▸ PROBLEM DETAILS
Taking the listing below, restate word for word each line from the line with "simplificado del layout" to the line with "espaciadas 2 cada", ends included, and stop there.

▸ SUPPLIED INFORMATION
= Beginning of Section =

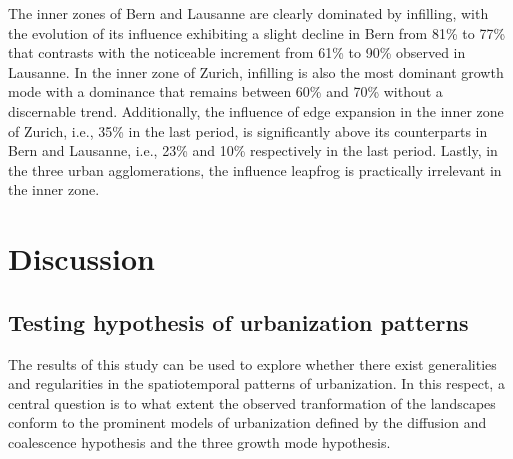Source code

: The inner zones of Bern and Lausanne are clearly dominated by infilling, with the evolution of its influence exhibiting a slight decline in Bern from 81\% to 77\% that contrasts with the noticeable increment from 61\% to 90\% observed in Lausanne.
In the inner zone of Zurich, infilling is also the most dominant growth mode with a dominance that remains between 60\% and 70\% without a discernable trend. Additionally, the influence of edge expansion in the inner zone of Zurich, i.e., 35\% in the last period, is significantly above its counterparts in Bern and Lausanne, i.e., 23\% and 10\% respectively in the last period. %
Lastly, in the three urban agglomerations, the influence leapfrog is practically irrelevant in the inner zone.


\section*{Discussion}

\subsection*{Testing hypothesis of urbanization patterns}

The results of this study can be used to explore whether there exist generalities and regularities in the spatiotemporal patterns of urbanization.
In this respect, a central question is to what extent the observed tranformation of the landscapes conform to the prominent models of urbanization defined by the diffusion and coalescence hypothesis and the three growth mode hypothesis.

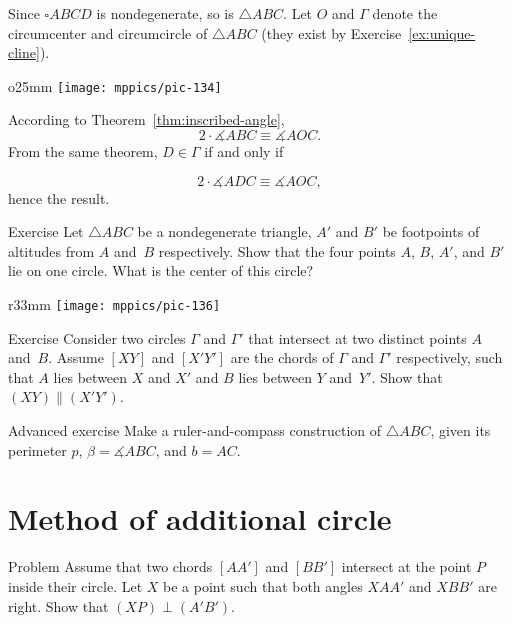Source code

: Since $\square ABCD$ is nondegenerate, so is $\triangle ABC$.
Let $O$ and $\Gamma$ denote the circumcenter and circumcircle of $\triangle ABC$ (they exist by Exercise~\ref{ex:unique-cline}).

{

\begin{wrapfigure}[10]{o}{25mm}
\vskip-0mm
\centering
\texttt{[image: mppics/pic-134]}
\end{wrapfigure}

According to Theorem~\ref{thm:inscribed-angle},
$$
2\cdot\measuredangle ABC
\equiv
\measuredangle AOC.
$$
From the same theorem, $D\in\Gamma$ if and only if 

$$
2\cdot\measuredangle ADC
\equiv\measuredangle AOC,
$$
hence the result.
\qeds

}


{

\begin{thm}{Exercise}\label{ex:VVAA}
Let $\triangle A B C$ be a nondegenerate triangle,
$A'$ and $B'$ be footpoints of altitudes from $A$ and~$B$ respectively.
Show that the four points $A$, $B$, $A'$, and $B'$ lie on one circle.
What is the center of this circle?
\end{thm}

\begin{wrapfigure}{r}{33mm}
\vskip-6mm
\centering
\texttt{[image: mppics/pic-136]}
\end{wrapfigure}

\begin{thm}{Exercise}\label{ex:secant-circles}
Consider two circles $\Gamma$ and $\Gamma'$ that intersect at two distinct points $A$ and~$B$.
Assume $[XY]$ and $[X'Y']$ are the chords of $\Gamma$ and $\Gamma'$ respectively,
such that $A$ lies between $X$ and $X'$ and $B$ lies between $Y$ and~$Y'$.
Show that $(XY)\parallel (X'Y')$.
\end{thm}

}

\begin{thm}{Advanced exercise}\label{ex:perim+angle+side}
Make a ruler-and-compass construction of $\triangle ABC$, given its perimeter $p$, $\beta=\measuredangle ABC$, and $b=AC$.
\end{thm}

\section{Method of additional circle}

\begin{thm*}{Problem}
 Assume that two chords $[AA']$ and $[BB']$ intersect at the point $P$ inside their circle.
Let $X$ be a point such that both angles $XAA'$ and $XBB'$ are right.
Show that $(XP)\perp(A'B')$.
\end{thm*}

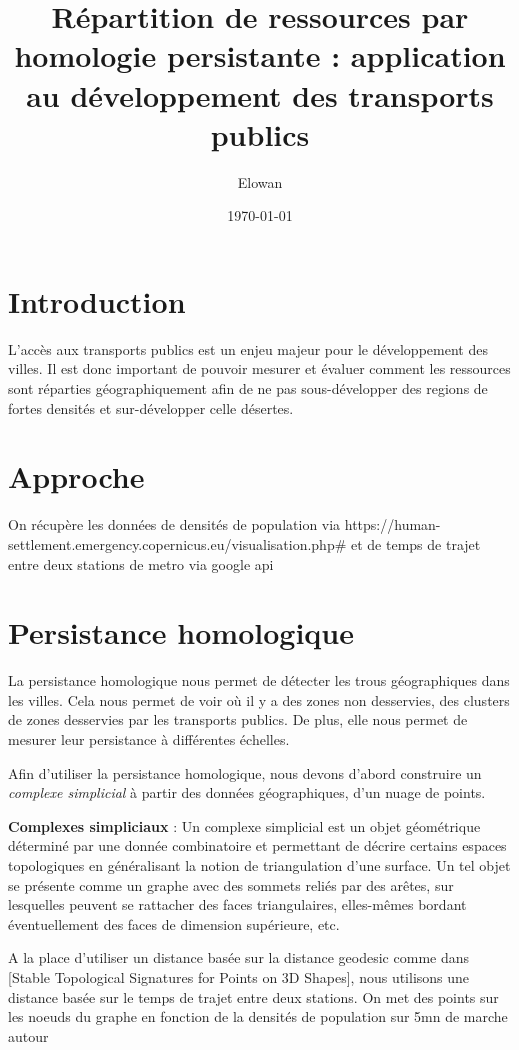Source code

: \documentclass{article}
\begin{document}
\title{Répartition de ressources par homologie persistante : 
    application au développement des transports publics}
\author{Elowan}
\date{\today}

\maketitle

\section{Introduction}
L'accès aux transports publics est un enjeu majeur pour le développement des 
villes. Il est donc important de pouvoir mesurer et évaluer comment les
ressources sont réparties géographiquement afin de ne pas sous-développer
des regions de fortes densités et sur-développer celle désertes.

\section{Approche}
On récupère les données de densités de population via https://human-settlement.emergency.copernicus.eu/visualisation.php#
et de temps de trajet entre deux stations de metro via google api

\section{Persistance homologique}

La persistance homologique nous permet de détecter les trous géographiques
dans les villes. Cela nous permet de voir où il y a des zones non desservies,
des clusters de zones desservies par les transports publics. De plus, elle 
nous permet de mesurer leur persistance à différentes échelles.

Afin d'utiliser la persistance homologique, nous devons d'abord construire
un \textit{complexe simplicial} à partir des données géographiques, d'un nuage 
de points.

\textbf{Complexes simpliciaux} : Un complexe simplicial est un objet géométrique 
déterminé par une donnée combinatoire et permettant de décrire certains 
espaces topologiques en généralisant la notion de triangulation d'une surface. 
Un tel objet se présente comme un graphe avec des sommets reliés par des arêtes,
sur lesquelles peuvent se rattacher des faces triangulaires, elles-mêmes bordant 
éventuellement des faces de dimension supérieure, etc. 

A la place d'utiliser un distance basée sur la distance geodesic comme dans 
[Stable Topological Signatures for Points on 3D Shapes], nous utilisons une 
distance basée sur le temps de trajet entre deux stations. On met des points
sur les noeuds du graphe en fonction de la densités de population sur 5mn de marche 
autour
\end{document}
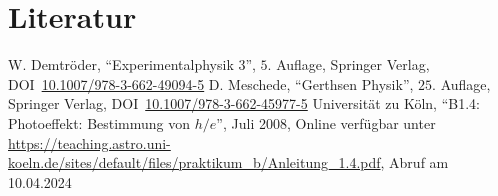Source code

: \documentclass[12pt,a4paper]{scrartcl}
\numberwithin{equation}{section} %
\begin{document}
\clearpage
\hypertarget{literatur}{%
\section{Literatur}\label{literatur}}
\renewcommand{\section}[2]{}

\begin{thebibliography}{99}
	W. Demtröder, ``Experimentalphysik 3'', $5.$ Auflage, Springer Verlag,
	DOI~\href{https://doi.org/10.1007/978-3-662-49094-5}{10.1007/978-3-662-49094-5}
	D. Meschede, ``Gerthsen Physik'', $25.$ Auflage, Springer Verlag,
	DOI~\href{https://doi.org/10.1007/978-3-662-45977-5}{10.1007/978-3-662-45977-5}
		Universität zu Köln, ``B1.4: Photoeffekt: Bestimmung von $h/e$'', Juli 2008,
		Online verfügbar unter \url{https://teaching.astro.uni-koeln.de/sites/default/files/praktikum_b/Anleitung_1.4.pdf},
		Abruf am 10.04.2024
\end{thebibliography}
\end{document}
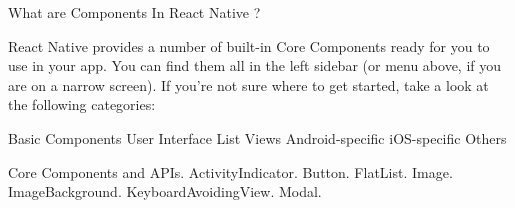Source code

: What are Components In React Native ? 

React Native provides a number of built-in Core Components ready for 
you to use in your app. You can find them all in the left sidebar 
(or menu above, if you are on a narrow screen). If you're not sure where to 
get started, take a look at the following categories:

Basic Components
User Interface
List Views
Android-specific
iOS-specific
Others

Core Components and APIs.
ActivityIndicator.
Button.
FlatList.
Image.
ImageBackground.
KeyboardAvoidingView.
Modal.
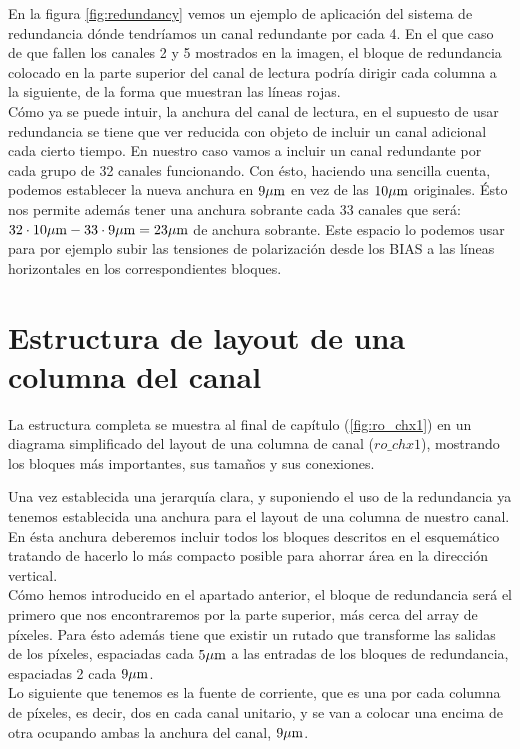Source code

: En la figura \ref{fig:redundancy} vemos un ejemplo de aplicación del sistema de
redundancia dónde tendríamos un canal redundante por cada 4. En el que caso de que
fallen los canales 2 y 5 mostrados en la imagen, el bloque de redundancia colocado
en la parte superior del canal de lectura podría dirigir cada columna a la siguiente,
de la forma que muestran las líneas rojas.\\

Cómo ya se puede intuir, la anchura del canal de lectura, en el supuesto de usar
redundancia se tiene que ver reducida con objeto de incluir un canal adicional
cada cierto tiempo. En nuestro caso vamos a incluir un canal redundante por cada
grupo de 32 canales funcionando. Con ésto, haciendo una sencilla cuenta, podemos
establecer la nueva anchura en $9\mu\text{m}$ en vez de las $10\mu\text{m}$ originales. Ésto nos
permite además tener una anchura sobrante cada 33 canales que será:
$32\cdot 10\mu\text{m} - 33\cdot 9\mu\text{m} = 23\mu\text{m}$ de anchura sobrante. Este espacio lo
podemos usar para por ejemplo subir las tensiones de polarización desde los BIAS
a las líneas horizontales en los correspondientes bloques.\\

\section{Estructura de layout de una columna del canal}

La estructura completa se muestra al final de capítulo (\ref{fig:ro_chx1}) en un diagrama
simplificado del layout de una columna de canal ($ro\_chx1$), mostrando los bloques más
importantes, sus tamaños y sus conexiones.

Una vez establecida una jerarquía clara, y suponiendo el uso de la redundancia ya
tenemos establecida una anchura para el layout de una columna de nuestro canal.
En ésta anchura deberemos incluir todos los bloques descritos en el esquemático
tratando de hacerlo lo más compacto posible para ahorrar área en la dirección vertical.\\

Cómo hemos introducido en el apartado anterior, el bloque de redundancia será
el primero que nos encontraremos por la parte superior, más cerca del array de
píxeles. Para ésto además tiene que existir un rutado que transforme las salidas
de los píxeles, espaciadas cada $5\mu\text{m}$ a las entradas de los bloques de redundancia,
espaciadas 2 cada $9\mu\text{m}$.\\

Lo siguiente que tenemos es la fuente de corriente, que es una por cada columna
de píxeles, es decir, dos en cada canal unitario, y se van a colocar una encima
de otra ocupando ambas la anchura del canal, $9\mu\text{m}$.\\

= End of Section =

▸ TASK OUTPUT
simplificado del layout de una columna de canal ($ro\_chx1$), mostrando los bloques más
importantes, sus tamaños y sus conexiones.

Una vez establecida una jerarquía clara, y suponiendo el uso de la redundancia ya
tenemos establecida una anchura para el layout de una columna de nuestro canal.
En ésta anchura deberemos incluir todos los bloques descritos en el esquemático
tratando de hacerlo lo más compacto posible para ahorrar área en la dirección vertical.\\

Cómo hemos introducido en el apartado anterior, el bloque de redundancia será
el primero que nos encontraremos por la parte superior, más cerca del array de
píxeles. Para ésto además tiene que existir un rutado que transforme las salidas
de los píxeles, espaciadas cada $5\mu\text{m}$ a las entradas de los bloques de redundancia,
espaciadas 2 cada $9\mu\text{m}$.\\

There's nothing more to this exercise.